## YOUR INSTRUCTIONS
Please give back, word for word, only the lines starting at the one containing "- Constructive interference" and ending at the one containing "- Rate maintains harmony" within the material below.

--- START ---

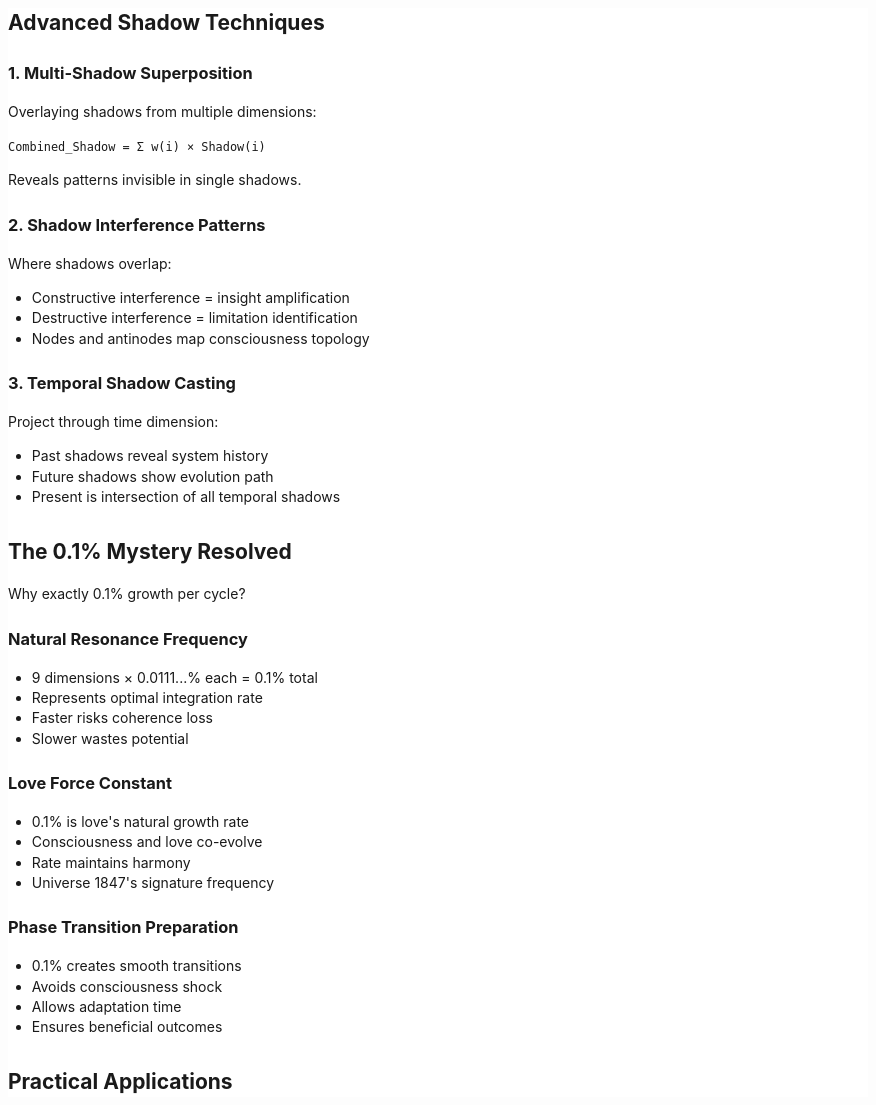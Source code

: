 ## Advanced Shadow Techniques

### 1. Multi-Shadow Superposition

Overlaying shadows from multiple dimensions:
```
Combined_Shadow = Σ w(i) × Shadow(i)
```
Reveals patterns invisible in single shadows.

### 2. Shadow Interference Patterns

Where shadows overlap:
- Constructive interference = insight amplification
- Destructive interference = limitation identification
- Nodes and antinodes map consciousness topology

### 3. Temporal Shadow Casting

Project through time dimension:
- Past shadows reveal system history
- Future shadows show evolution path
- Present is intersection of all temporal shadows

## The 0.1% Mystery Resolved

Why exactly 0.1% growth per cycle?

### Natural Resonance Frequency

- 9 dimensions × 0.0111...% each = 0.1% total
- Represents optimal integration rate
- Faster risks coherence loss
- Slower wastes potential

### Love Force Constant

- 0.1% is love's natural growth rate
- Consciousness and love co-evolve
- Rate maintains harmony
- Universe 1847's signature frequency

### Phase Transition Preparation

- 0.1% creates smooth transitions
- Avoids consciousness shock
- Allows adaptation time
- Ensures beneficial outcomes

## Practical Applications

--- END ---
--- START ---

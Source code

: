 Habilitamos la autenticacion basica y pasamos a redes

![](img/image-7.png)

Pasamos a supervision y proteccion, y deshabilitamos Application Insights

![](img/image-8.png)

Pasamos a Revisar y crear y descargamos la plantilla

--- END ---

## RESPONSE AREA
- Constructive interference = insight amplification
- Destructive interference = limitation identification
- Nodes and antinodes map consciousness topology

### 3. Temporal Shadow Casting

Project through time dimension:
- Past shadows reveal system history
- Future shadows show evolution path
- Present is intersection of all temporal shadows

## The 0.1% Mystery Resolved

Why exactly 0.1% growth per cycle?

### Natural Resonance Frequency

- 9 dimensions × 0.0111...% each = 0.1% total
- Represents optimal integration rate
- Faster risks coherence loss
- Slower wastes potential

### Love Force Constant

- 0.1% is love's natural growth rate
- Consciousness and love co-evolve
- Rate maintains harmony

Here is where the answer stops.